A state commission has ruled that the state must reimburse school districts about $1 billion in mandated special education costs dating back 20 years. But like many protracted mandate cases, the victory is largely one of principle. Gov. Jerry Brown is proposing to include a small payback in next year’s budget, and the dollars will come from funding within Proposition 98, so it will essentially involve shifting education dollars around.
The unreimbursed expenses are for intervention plans for special education students identified with behavior problems. In the early 1990s the State Board of Education, under orders from the Legislature, prescribed interventions that teachers should incorporate into individual education plans, known as IEPs, according to Paul Golaszewski, an analyst with the Legislative Analyst’s Office who has followed the case.
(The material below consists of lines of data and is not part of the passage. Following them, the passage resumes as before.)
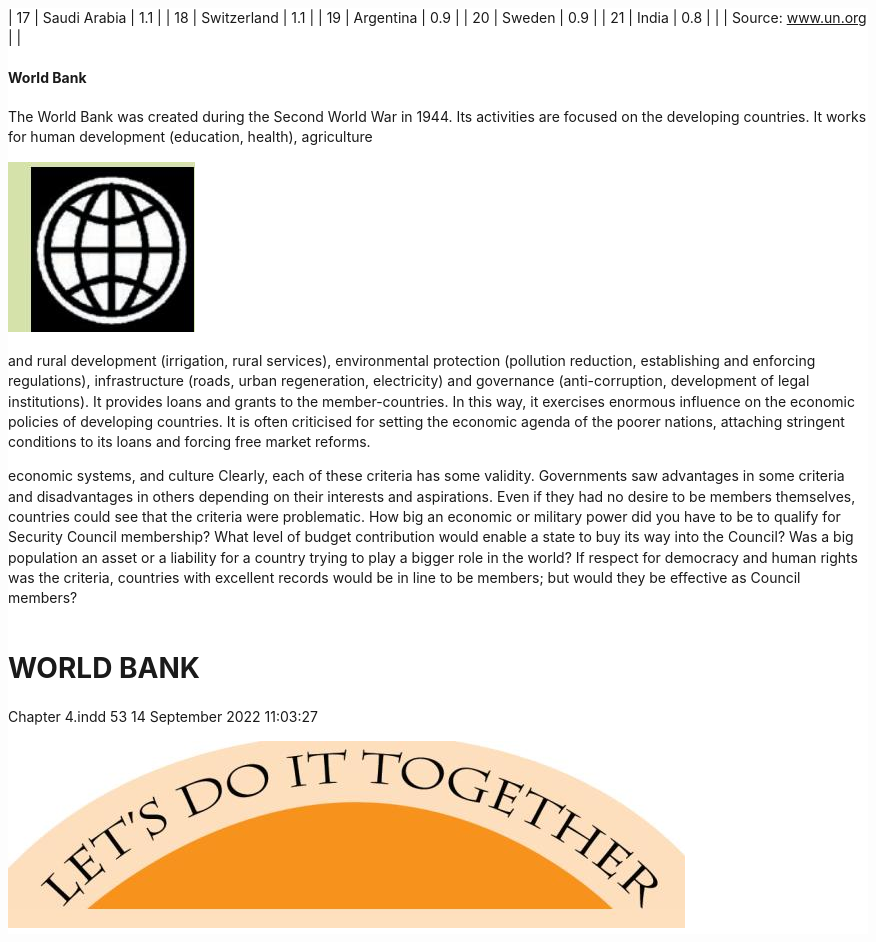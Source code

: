 | 17 | Saudi Arabia | 1.1 |
| 18 | Switzerland | 1.1 |
| 19 | Argentina | 0.9 |
| 20 | Sweden | 0.9 |
| 21 | India | 0.8 |
|  | Source: www.un.org |  |

#### **World Bank**

The World Bank was created during the Second World War in 1944. Its activities are focused on the developing countries. It works for human development (education, health), agriculture

![](_page_8_Picture_13.jpeg)

and rural development (irrigation, rural services), environmental protection (pollution reduction, establishing and enforcing regulations), infrastructure (roads, urban regeneration, electricity) and governance (anti-corruption, development of legal institutions). It provides loans and grants to the member-countries. In this way, it exercises enormous influence on the economic policies of developing countries. It is often criticised for setting the economic agenda of the poorer nations, attaching stringent conditions to its loans and forcing free market reforms.

economic systems, and culture Clearly, each of these criteria has some validity. Governments saw advantages in some criteria and disadvantages in others depending on their interests and aspirations. Even if they had no desire to be members themselves, countries could see that the criteria were problematic. How big an economic or military power did you have to be to qualify for Security Council membership? What level of budget contribution would enable a state to buy its way into the Council? Was a big population an asset or a liability for a country trying to play a bigger role in the world? If respect for democracy and human rights was the criteria, countries with excellent records would be in line to be members; but would they be effective as Council members?

# **WORLD BANK**

Chapter 4.indd 53 14 September 2022 11:03:27

![](_page_9_Picture_1.jpeg)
The state denied that was a mandate. But the Commission on State Mandates ruled that to the extent that the state’s regulations differed from the federal government’s requirements for dealing with behavior issues, the state was on the hook for the districts’ expenses. Districts, represented by the California School Boards Association, and the state Department of Finance have been haggling over the amount for years, and last week the mandates commission ruled on the districts’ behalf. Rather than having to go back and document two decades of actual costs, the districts will receive a flat $10.64 per year per student based on their Average Daily Attendance for 19 years or between $50 million and $65 million per year, according to the school boards association. Attorneys for the school boards association are still fighting over how the money will be reimbursed from here on out. And Brown is proposing to rewrite the requirements for the behavior plans to minimize the mandate.
“Unfunded mandates have taken their toll on the state’s public education system. The commission’s decision affirms the need for the state to adequately reimburse (districts) for mandates,” Cindy Marks, president of the school boards association, said in a statement. “Without question, the commission’s decision is a substantial victory for public education.”
Unreimbursed mandates are part of the “wall of debt,” as Brown has called money that is owed school districts. Together with the largest item – unreimbursed science requirements for high school graduation that are still being litigated, the total is more than $3 billion, Golaszewski said. Brown restructured the repayment of ongoing mandated costs to districts last year, and included $200 million in the budget for all of them. He is proposing to add $100 million next year to cover behavior intervention plans and graduation requirements, even while continuing to dispute an obligation for the latter.